DATA UNDER STUDY below:
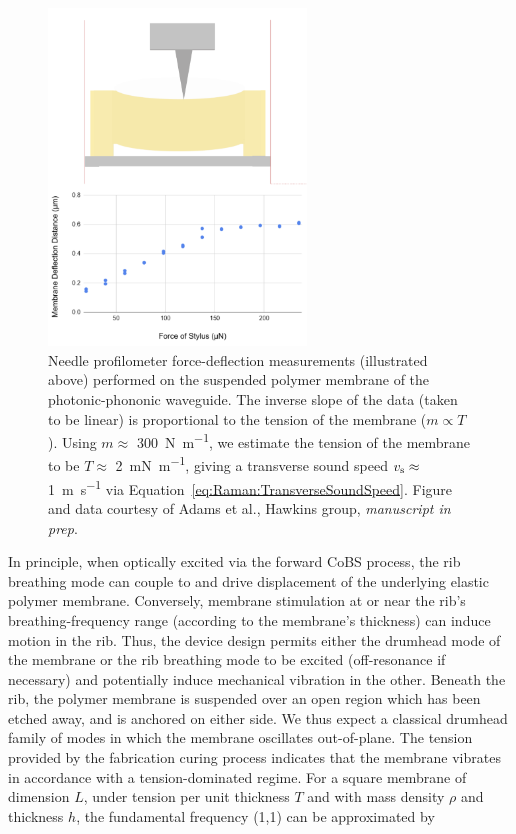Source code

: \begin{figure}[t]
  \centering
  \includegraphics[width=0.61\textwidth]{figs/4-Raman/profilometer.png}
  \caption[Needle profilometer force-deflection measurements performed on the suspended polymer membrane of the photonic-phononic waveguide.]{Needle profilometer force-deflection measurements (illustrated above) performed on the suspended polymer membrane of the photonic-phononic waveguide. The inverse slope of the data (taken to be linear) is proportional to the tension of the membrane (\(m\propto T\)). Using \(m \approx\) \SI{300}{\newton\per\meter}, we estimate the tension of the membrane to be \(T \approx\) \SI{2}{\milli\newton\per\meter}, giving a transverse sound speed \(v_{\rm s} \approx\) \SI{1}{\meter\per\second} via Equation~\ref{eq:Raman:TransverseSoundSpeed}. Figure and data courtesy of Adams et al., Hawkins group, \textit{manuscript in prep}.}
  \label{fig:Raman:profilometer}
\end{figure}

In principle, when optically excited via the forward \ac{CoBS} process, the rib breathing mode can couple to and drive displacement of the underlying elastic polymer membrane. Conversely, membrane stimulation at or near the rib’s breathing-frequency range (according to the membrane's thickness) can induce motion in the rib. Thus, the device design permits either the drumhead mode of the membrane or the rib breathing mode to be excited (off-resonance if necessary) and potentially induce mechanical vibration in the other. Beneath the rib, the polymer membrane is suspended over an open region which has been etched away, and is anchored on either side. We thus expect a classical drumhead family of modes in which the membrane oscillates out-of-plane. The tension provided by the fabrication curing process indicates that the membrane vibrates in accordance with a tension-dominated regime. For a square membrane of dimension \(L\), under tension per unit thickness \(T\) and with mass density \(\rho\) and thickness \(h\), the fundamental frequency (1,1) can be approximated by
End of DATA UNDER STUDY.
**PROMPT**
Copy each of the entries above precisely, and drop whatever pictures they hold.

**RESPONSE**
Source code

: \begin{figure}[t]
  \centering
  \includegraphics[width=0.61\textwidth]{figs/4-Raman/profilometer.png}
  \caption[Needle profilometer force-deflection measurements performed on the suspended polymer membrane of the photonic-phononic waveguide.]{Needle profilometer force-deflection measurements (illustrated above) performed on the suspended polymer membrane of the photonic-phononic waveguide. The inverse slope of the data (taken to be linear) is proportional to the tension of the membrane (\(m\propto T\)). Using \(m \approx\) \SI{300}{\newton\per\meter}, we estimate the tension of the membrane to be \(T \approx\) \SI{2}{\milli\newton\per\meter}, giving a transverse sound speed \(v_{\rm s} \approx\) \SI{1}{\meter\per\second} via Equation~\ref{eq:Raman:TransverseSoundSpeed}. Figure and data courtesy of Adams et al., Hawkins group, \textit{manuscript in prep}.}
  \label{fig:Raman:profilometer}
\end{figure}

In principle, when optically excited via the forward \ac{CoBS} process, the rib breathing mode can couple to and drive displacement of the underlying elastic polymer membrane. Conversely, membrane stimulation at or near the rib’s breathing-frequency range (according to the membrane's thickness) can induce motion in the rib. Thus, the device design permits either the drumhead mode of the membrane or the rib breathing mode to be excited (off-resonance if necessary) and potentially induce mechanical vibration in the other. Beneath the rib, the polymer membrane is suspended over an open region which has been etched away, and is anchored on either side. We thus expect a classical drumhead family of modes in which the membrane oscillates out-of-plane. The tension provided by the fabrication curing process indicates that the membrane vibrates in accordance with a tension-dominated regime. For a square membrane of dimension \(L\), under tension per unit thickness \(T\) and with mass density \(\rho\) and thickness \(h\), the fundamental frequency (1,1) can be approximated by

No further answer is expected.